T OpenTissue::math::big::details::hypot	(	T const &	a,
		T const &	b
	)			[inline]

Hypotenuse.

Parameters:

	a	A real value
	b	A real vlaue

Returns:

hypotenuse of real (non-complex) scalars a and b by avoiding underflow/overflow using (a * sqrt( 1 + (b/a) * (b/a))), rather than sqrt(a*a + b*b).

template<typename ME >

void OpenTissue::math::big::details::svd_impl1	(	ublas::matrix_expression< ME > const &	AE,
		ublas::matrix< typename ME::value_type > &	U,
		ublas::vector< typename ME::value_type > &	s,
		ublas::matrix< typename ME::value_type > &	V
	)			[inline]

Compute Singular Value Decomposition of a matrix.

A = U S VT

For an m-by-n matrix A with m >= n, the singular value decomposition is an m-by-n orthogonal matrix U, an n-by-n diagonal matrix S, and an n-by-n orthogonal matrix V so that A = U*S*V'.

The singular values, sigma(k) = S(k,k), are ordered so that sigma(0) >= sigma(1) >= ... >= sigma(n-1).

The singular value decompostion always exists, so the constructor will never fail. The matrix condition number and the effective numerical rank can be computed from this decomposition.
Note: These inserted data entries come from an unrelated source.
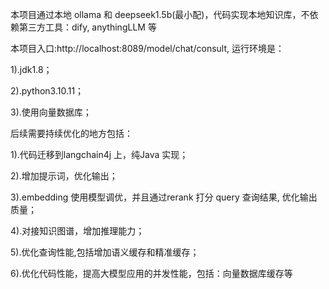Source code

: 本项目通过本地 ollama 和 deepseek1.5b(最小配)，代码实现本地知识库，不依赖第三方工具：dify, anythingLLM 等

本项目入口:http://localhost:8089/model/chat/consult, 运行环境是：

1).jdk1.8；

2).python3.10.11；

3).使用向量数据库；

后续需要持续优化的地方包括：

1).代码迁移到langchain4j 上，纯Java 实现；

2).增加提示词，优化输出；

3).embedding 使用模型调优，并且通过rerank 打分 query 查询结果, 优化输出质量；

4).对接知识图谱，增加推理能力；

5).优化查询性能,包括增加语义缓存和精准缓存；

6).优化代码性能，提高大模型应用的并发性能，包括：向量数据库缓存等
(Adapted from JAMA, a Java Matrix Library, developed by jointly by the Mathworks and NIST; see http://math.nist.gov/javanumerics/jama).

Parameters:

	AE	The input matrix.
	U	Upon return this matrix holds orthogonal columns.
	s	A vector containing the singular values.
	V	Upon return this matrix is an orthogonal matrix.

template<typename ME >

void OpenTissue::math::big::details::svd_impl_atlas	(	ublas::matrix_expression< ME > const &	A,
		ublas::matrix< typename ME::value_type, ublas::column_major > &	U,
		ublas::vector< typename ME::value_type > &	s,
		ublas::matrix< typename ME::value_type, ublas::column_major > &	VT
	)			[inline]

Compute Singular Value Decomposition of a matrix.

A = U S VT

Parameters:

	A	The matrix.
	U	Upon return this matrix holds orthogonal columns.
	s	A vector containing the singular values.
	VT	Upon return this matrix is an orthogonal matrix.